El problema, por tanto, es complejo. Tiene indudables raíces económicas y, en tanto que afecta a las relaciones intenacionales, no permite fácilmente soluciones individuales. Pero así y todo, es insostenible. Posiblemente, la necesaria Revolución Francesa de los extranjeros sólo sea posible a costa de acabar con un sistema político europeo basado en el libre comercio protegido y el beneficio empresarial como base del bienestar. Posiblemente sólo sea posible, además, con la debilitación de los Estados centralistas, revestidos de patriotismo y legitimados por la defensa del nacional frente al extranjero. Así que, sin duda, estamos hablando de una auténtica revolución, por más que éste no sea tiempo de revoluciones. Sin embargo, el número de brechas que soporta cualquier sistema interdependiente no e sinfinito. La vieja estrategia de abrir una brecha y colarse despacio por ella ha servido siemprepara destruir hasta las murallas más altas y más inalterable. Y sin duda cuando el sistema, que se dice basado en los derechos humanos, necesita vulnerar de manera explícita los derechos de los extranjeros para sobrevivir, ahí se está abriendo una brecha.
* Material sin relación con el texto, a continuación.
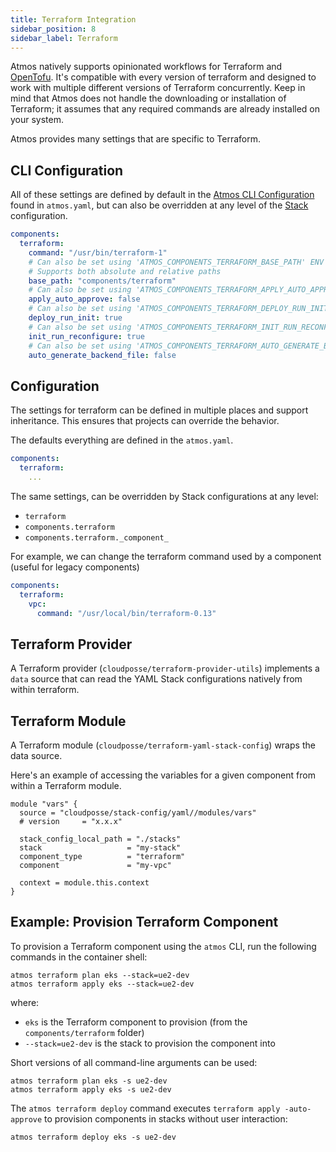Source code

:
 ```yaml
---
title: Terraform Integration
sidebar_position: 8
sidebar_label: Terraform
---
```


Atmos natively supports opinionated workflows for Terraform and [OpenTofu](/integrations/opentofu).
It's compatible with every version of terraform and designed to work with multiple different versions of Terraform concurrently.
Keep in mind that Atmos does not handle the downloading or installation of Terraform; it assumes that any required commands are
already installed on your system.

Atmos provides many settings that are specific to Terraform.

## CLI Configuration

All of these settings are defined by default in the [Atmos CLI Configuration](/cli/configuration) found in `atmos.yaml`, but can also be overridden at any level of the [Stack](/core-concepts/stacks/#schema) configuration.

```yaml
components:
  terraform:
    command: "/usr/bin/terraform-1"
    # Can also be set using 'ATMOS_COMPONENTS_TERRAFORM_BASE_PATH' ENV var, or '--terraform-dir' command-line argument
    # Supports both absolute and relative paths
    base_path: "components/terraform"
    # Can also be set using 'ATMOS_COMPONENTS_TERRAFORM_APPLY_AUTO_APPROVE' ENV var
    apply_auto_approve: false
    # Can also be set using 'ATMOS_COMPONENTS_TERRAFORM_DEPLOY_RUN_INIT' ENV var, or '--deploy-run-init' command-line argument
    deploy_run_init: true
    # Can also be set using 'ATMOS_COMPONENTS_TERRAFORM_INIT_RUN_RECONFIGURE' ENV var, or '--init-run-reconfigure' command-line argument
    init_run_reconfigure: true
    # Can also be set using 'ATMOS_COMPONENTS_TERRAFORM_AUTO_GENERATE_BACKEND_FILE' ENV var, or '--auto-generate-backend-file' command-line argument
    auto_generate_backend_file: false
```

## Configuration

The settings for terraform can be defined in multiple places and support inheritance. This ensures that projects can override the behavior.

The defaults everything are defined in the `atmos.yaml`.

```yaml
components:
  terraform:
    ...
```

The same settings, can be overridden by Stack configurations at any level:

- `terraform`
- `components.terraform`
- `components.terraform._component_`

For example, we can change the terraform command used by a component (useful for legacy components)

```yaml
components:
  terraform:
    vpc:
      command: "/usr/local/bin/terraform-0.13"
```

## Terraform Provider

A Terraform provider (`cloudposse/terraform-provider-utils`) implements a `data` source that can read the YAML Stack configurations natively from
within terraform.

## Terraform Module

A Terraform module (`cloudposse/terraform-yaml-stack-config`) wraps the data source.

Here's an example of accessing the variables for a given component from within a Terraform module.

```hcl
module "vars" {
  source = "cloudposse/stack-config/yaml//modules/vars"
  # version     = "x.x.x"

  stack_config_local_path = "./stacks"
  stack                   = "my-stack"
  component_type          = "terraform"
  component               = "my-vpc"

  context = module.this.context
}
```

## Example: Provision Terraform Component

To provision a Terraform component using the `atmos` CLI, run the following commands in the container shell:

```console
atmos terraform plan eks --stack=ue2-dev
atmos terraform apply eks --stack=ue2-dev
```

where:

- `eks` is the Terraform component to provision (from the `components/terraform` folder)
- `--stack=ue2-dev` is the stack to provision the component into

Short versions of all command-line arguments can be used:

```console
atmos terraform plan eks -s ue2-dev
atmos terraform apply eks -s ue2-dev
```

The `atmos terraform deploy` command executes `terraform apply -auto-approve` to provision components in stacks without user interaction:

```console
atmos terraform deploy eks -s ue2-dev
```
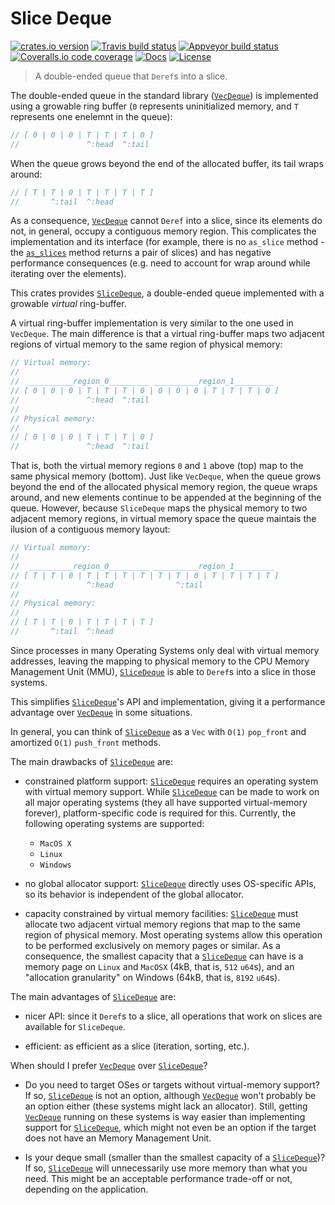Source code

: # Slice Deque

[![crates.io version][crate-shield]][crate] [![Travis build status][travis-shield]][travis] [![Appveyor build status][appveyor-shield]][appveyor] [![Coveralls.io code coverage][coveralls-shield]][coveralls] [![Docs][docs-shield]][docs] [![License][license-shield]][license]

> A double-ended queue that `Deref`s into a slice.

The double-ended queue in the standard library ([`VecDeque`]) is implemented
using a growable ring buffer (`0` represents uninitialized memory, and `T`
represents one enelemnt in the queue):

```rust
// [ 0 | 0 | 0 | T | T | T | 0 ]
//               ^:head  ^:tail
```

When the queue grows beyond the end of the allocated buffer, its tail wraps
around:

```rust
// [ T | T | 0 | T | T | T | T ]
//       ^:tail  ^:head
```

As a consequence, [`VecDeque`] cannot `Deref` into a slice, since its elements
do not, in general, occupy a contiguous memory region. This complicates the
implementation and its interface (for example, there is no `as_slice` method -
the [`as_slices`] method returns a pair of slices) and has negative performance
consequences (e.g. need to account for wrap around while iterating over the
elements).

This crates provides [`SliceDeque`], a double-ended queue implemented with
a growable *virtual* ring-buffer.

A virtual ring-buffer implementation is very similar to the one used in
`VecDeque`. The main difference is that a virtual ring-buffer maps two
adjacent regions of virtual memory to the same region of physical memory:

```rust
// Virtual memory:
//
//  __________region_0_________ __________region_1_________
// [ 0 | 0 | 0 | T | T | T | 0 | 0 | 0 | 0 | T | T | T | 0 ]
//               ^:head  ^:tail
//
// Physical memory:
//
// [ 0 | 0 | 0 | T | T | T | 0 ]
//               ^:head  ^:tail
```

That is, both the virtual memory regions `0` and `1` above (top) map to the same
physical memory (bottom). Just like `VecDeque`, when the queue grows beyond the
end of the allocated physical memory region, the queue wraps around, and new
elements continue to be appended at the beginning of the queue. However, because
`SliceDeque` maps the physical memory to two adjacent memory regions, in virtual
memory space the queue maintais the ilusion of a contiguous memory layout:

```rust
// Virtual memory:
//
//  __________region_0_________ __________region_1_________
// [ T | T | 0 | T | T | T | T | T | T | 0 | T | T | T | T ]
//               ^:head              ^:tail
//
// Physical memory:
//
// [ T | T | 0 | T | T | T | T ]
//       ^:tail  ^:head
```

Since processes in many Operating Systems only deal with virtual memory
addresses, leaving the mapping to physical memory to the CPU Memory Management
Unit (MMU), [`SliceDeque`] is able to `Deref`s into a slice in those systems.

This simplifies [`SliceDeque`]'s API and implementation, giving it a performance
advantage over [`VecDeque`] in some situations. 

In general, you can think of [`SliceDeque`] as a `Vec` with `O(1)` `pop_front`
and amortized `O(1)` `push_front` methods.

The main drawbacks of [`SliceDeque`] are:

* constrained platform support: [`SliceDeque`] requires an operating system with
virtual memory support. While [`SliceDeque`] can be made to work on all major
operating systems (they all have supported virtual-memory forever),
platform-specific code is required for this. Currently, the following operating
systems are supported:

    * `MacOS X`
    * `Linux`
    * `Windows`

* no global allocator support: [`SliceDeque`] directly uses OS-specific APIs, so
its behavior is independent of the global allocator.

* capacity constrained by virtual memory facilities: [`SliceDeque`] must
allocate two adjacent virtual memory regions that map to the same region of
physical memory. Most operating systems allow this operation to be performed
exclusively on memory pages or similar. As a consequence, the smallest capacity
that a [`SliceDeque`] can have is a memory page on `Linux` and `MacOSX` (4kB,
that is, `512` `u64`s), and an "allocation granularity" on Windows (64kB, that
is, `8192` `u64`s).

The main advantages of [`SliceDeque`] are:

* nicer API: since it `Deref`s to a slice, all operations that work on
slices are available for `SliceDeque`.

* efficient: as efficient as a slice (iteration, sorting, etc.).

When should I prefer [`VecDeque`] over [`SliceDeque`]? 

* Do you need to target OSes or targets without virtual-memory support? If so,
  [`SliceDeque`] is not an option, although [`VecDeque`] won't probably be an
  option either (these systems might lack an allocator). Still, getting
  [`VecDeque`] running on these systems is way easier than implementing support
  for [`SliceDeque`], which might not even be an option if the target does not
  have an Memory Management Unit.

* Is your deque small (smaller than the smallest capacity of a [`SliceDeque`])?
  If so, [`SliceDeque`] will unnecessarily use more memory than what you need.
  This might be an acceptable performance trade-off or not, depending on the
  application.

[`VecDeque`]: https://doc.rust-lang.org/std/collections/struct.VecDeque.html
[`as_slices`]: https://doc.rust-lang.org/std/collections/struct.VecDeque.html#method.as_slices
[`SliceDeque`]: struct.SliceDeque.html

[travis-shield]: https://img.shields.io/travis/gnzlbg/slice_deque.svg?style=flat-square
[travis]: https://travis-ci.org/gnzlbg/slice_deque
[appveyor-shield]: https://ci.appveyor.com/api/projects/status/do5lv0m61efb7wrb/branch/master?svg=truehttps://img.shields.io/appveyor/ci/gnzlbg/slice_deque.svg?style=flat-square
[appveyor]: https://ci.appveyor.com/project/gnzlbg/slice-deque/branch/master
[coveralls-shield]: https://img.shields.io/coveralls/gnzlbg/slice_deque.svg?style=flat-square
[coveralls]: https://coveralls.io/github/gnzlbg/slice_deque
[docs-shield]: https://img.shields.io/badge/docs-online-blue.svg?style=flat-square
[docs]: https://gnzlbg.github.io/slice_deque
[license-shield]: https://img.shields.io/badge/License-MIT%2FApache2.0-green.svg?style=flat-square
[license]: https://github.com/gnzlbg/slice_deque/blob/master/license.md
[crate-shield]: https://img.shields.io/crates/v/slice_deque.svg?style=flat-square
[crate]: https://crates.io/crates/slice_deque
Si se rectifica, si se exige la garantía claramente los derechos del hombre (y de la mujer, evidentemente) tanto a los ciudadanos como a los extranjeros, si -en definitiva- somos valientes para exigir coherencia en lo pequeño, en lo evidente, se estará abriendo el camino para que lo menos evidente, lo más enorme, también sea coherente, y humano. En París, hace 220 años algunas personas empezamos a ser libre, ya va siendo hora de que compartamos esa misma libertad.